"""
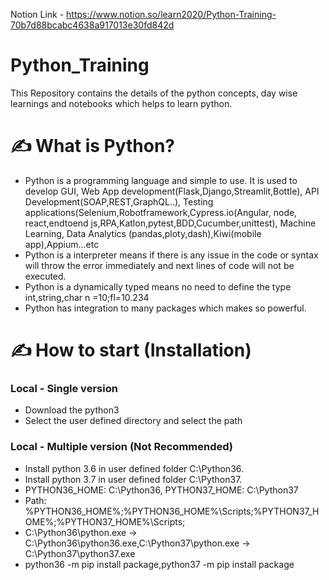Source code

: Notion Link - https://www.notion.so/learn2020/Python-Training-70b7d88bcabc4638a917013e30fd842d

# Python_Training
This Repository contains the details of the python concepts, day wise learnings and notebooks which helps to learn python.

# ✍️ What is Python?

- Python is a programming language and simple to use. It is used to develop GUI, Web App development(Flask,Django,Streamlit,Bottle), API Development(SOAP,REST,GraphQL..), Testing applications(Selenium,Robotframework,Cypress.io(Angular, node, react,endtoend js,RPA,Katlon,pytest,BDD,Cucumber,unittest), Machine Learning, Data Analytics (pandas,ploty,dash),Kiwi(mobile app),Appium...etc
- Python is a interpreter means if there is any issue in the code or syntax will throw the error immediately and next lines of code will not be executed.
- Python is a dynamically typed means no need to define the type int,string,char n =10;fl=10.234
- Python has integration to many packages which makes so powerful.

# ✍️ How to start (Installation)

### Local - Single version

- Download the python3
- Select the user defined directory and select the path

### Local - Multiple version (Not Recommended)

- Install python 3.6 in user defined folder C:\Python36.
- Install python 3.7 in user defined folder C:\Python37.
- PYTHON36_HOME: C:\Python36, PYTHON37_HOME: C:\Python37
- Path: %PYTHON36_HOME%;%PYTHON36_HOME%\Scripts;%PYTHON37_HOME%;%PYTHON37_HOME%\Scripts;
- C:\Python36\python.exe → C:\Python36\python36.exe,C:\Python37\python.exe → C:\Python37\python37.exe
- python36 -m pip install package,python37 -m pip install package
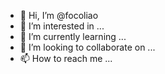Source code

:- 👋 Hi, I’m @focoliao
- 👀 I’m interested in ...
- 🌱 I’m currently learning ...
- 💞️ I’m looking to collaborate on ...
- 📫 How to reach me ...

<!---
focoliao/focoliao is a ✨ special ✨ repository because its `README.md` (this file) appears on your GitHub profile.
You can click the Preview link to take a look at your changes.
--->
"""
"""
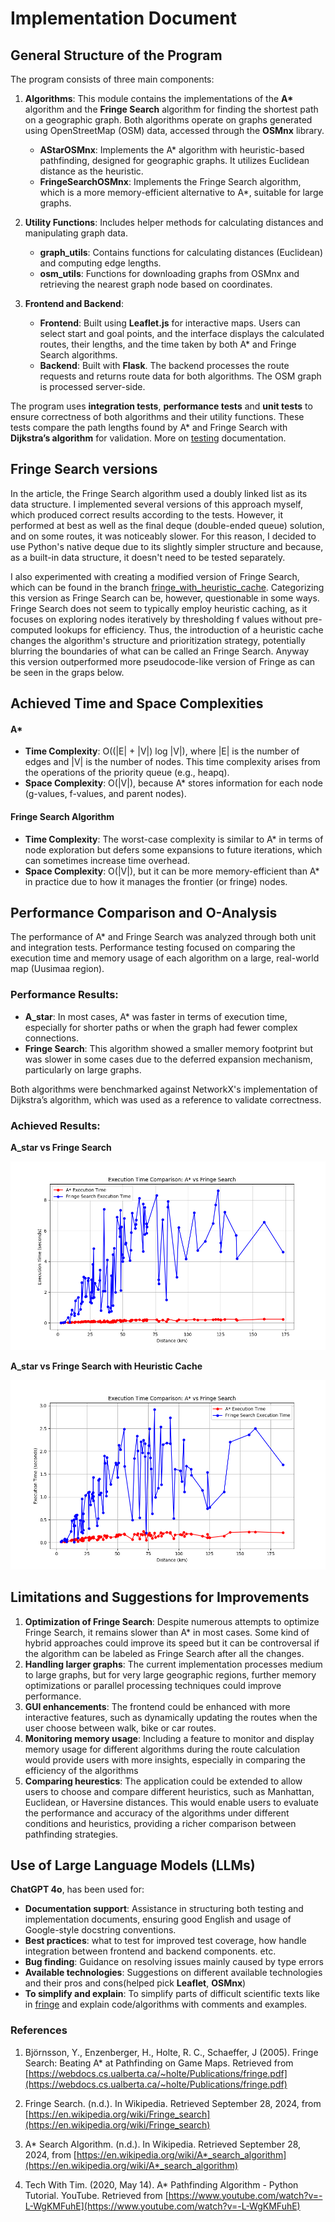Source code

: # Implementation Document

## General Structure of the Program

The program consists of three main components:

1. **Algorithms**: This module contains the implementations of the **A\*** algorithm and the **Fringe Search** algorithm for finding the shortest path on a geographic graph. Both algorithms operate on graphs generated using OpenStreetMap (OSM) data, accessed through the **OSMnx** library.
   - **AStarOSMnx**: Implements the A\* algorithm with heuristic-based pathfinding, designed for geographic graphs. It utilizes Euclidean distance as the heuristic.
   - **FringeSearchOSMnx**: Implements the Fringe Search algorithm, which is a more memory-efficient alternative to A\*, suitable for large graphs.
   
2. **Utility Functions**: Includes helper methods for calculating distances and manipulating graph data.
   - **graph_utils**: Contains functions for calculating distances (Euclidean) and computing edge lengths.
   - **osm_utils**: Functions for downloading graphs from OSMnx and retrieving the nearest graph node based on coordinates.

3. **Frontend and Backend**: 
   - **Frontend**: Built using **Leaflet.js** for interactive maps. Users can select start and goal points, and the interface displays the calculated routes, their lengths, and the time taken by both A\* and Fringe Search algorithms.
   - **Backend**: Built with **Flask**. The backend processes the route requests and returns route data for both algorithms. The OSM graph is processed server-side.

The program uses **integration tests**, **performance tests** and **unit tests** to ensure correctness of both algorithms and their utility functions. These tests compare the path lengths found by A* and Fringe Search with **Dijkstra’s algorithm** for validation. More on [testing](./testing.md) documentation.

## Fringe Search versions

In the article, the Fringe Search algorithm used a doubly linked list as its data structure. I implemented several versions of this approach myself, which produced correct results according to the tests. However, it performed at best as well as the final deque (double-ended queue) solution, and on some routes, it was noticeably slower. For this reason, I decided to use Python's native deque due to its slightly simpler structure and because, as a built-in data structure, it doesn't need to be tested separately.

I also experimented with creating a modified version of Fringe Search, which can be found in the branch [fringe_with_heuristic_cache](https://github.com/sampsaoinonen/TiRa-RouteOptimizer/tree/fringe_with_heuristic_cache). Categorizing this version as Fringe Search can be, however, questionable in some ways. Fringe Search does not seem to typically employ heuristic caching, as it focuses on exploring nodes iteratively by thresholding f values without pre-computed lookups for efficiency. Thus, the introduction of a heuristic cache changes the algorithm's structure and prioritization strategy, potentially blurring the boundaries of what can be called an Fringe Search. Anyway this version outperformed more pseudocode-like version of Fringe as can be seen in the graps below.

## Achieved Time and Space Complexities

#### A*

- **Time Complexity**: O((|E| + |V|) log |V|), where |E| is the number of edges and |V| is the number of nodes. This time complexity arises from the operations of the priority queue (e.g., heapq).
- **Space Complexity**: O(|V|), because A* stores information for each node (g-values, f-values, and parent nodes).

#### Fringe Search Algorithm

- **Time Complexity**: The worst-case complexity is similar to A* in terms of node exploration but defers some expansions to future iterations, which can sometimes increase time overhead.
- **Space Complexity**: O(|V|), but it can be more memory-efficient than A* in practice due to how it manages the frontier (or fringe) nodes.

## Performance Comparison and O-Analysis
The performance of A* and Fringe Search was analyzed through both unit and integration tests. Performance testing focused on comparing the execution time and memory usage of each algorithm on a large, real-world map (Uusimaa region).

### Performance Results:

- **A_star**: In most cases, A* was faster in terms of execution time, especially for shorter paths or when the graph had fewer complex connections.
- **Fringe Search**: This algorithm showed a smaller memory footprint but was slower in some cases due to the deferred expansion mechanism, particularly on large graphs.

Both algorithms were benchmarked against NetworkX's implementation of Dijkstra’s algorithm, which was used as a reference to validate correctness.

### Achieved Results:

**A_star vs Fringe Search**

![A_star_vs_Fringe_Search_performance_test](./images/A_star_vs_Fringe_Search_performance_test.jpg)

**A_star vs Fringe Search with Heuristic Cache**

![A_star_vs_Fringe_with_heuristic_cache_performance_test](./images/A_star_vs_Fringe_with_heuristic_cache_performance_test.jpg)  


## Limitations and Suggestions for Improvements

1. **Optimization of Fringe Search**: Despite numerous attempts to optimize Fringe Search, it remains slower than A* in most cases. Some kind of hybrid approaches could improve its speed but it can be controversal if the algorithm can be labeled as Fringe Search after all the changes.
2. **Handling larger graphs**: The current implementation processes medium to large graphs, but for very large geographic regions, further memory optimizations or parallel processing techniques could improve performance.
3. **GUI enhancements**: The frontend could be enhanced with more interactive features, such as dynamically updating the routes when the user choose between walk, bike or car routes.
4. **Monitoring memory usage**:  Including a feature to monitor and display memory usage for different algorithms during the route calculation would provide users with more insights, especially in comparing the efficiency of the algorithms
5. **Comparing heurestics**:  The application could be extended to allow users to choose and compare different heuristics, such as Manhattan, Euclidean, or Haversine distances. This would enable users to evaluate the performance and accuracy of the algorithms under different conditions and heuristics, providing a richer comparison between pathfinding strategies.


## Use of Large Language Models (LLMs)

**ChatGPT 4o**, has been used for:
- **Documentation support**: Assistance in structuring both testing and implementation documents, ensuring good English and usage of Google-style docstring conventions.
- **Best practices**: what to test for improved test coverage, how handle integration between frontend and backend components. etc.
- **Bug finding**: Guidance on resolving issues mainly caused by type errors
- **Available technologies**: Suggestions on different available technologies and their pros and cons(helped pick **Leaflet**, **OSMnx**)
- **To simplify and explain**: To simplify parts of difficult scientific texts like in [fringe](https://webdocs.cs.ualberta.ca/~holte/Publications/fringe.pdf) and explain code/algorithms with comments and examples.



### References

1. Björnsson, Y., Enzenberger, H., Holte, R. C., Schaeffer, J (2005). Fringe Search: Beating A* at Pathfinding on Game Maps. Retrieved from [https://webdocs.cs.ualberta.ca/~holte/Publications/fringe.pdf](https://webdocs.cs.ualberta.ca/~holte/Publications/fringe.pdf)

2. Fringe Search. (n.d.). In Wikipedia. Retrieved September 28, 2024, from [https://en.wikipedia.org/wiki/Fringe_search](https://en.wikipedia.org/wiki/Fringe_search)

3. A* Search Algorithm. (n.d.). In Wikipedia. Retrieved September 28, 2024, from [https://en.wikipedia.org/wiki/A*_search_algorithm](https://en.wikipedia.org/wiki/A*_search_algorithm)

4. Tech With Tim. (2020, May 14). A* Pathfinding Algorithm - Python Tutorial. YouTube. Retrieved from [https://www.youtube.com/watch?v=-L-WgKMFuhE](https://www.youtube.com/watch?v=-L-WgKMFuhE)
"""
**Task**
This exercise requires the lines of the entries containing the string "dynamically".

**Problem solution**
- Python is a dynamically typed means no need to define the type int,string,char n =10;fl=10.234
3. **GUI enhancements**: The frontend could be enhanced with more interactive features, such as dynamically updating the routes when the user choose between walk, bike or car routes.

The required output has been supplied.